2014 has been great and I hope - given the reduced financial stress - 2015 will be even better.

Tuesday, December 16, 2014

Creating a Q&A environment in Trip

For those of you who've followed this blog for a while will see that I'm always revisiting the answer engine concept, most recently two months ago. A month before that I mentioned it in the context of a a Journal of Clinical Q&A

This all stems from my belief that Trip is a wonderful tool to answer clinical questions but a also belief that it could be even better!  After all, it was the reason I started it in the first place - to help me answer clinical questions via the ATTRACT Q&A serviceSurveys have shown that many clinicians agree, with over 70% of questions, supporting clinical care, are helped by using Trip.

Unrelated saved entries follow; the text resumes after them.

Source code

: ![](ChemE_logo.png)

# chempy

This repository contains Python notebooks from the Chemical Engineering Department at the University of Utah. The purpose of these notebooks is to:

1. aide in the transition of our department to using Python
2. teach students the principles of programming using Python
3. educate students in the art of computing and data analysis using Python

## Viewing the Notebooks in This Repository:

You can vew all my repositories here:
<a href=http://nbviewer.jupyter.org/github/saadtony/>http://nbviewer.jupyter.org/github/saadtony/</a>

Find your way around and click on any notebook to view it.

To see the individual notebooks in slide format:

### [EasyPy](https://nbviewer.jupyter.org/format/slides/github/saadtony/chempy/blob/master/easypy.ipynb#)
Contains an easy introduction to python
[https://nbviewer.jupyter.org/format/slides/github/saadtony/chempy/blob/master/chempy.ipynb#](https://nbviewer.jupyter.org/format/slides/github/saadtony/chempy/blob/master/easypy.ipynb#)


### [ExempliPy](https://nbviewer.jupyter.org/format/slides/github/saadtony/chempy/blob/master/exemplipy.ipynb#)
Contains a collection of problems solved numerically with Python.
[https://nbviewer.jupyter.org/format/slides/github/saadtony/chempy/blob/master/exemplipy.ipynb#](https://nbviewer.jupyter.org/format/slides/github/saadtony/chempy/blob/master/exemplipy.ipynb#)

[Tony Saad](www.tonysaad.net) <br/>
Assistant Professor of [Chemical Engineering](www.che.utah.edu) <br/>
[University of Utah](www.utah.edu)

Recapping briefly on the answer engine and the Journal of Clinical Q&A:

  • The answer engine will try to predict questions from the search terms and insert an answer above the search results.  Users will get an answer in one click.
  • Journal of Clinical Q&A is a journal idea - radically different from any other journal.  It will be a structured answer to a clinical question, posted on the site (and helping populate the answer engine) which will be peer-reviewed and given a citation.
So far, fairly radical and fairly good.

Now, another variable to consider - the PICO search system.  In the forthcoming upgrade we'll be enhancing this feature in the premium version.  It will be more guided than the existing version and it could work like this:
  1. Users types in their full-text question.
  2. Users then select the PICO elements from the question.
  3. Users view relevant results.
  4. Users are given the option to write up an answer. If they write up the answer we will show them the articles they've looked at and they can indicate which were useful (and thereby form the reference list).
  5. They can choose to keep it private or share it - feeding the answer engine.
Another powerful component for a Q&A environment, what could go wrong (I ask tentatively!)?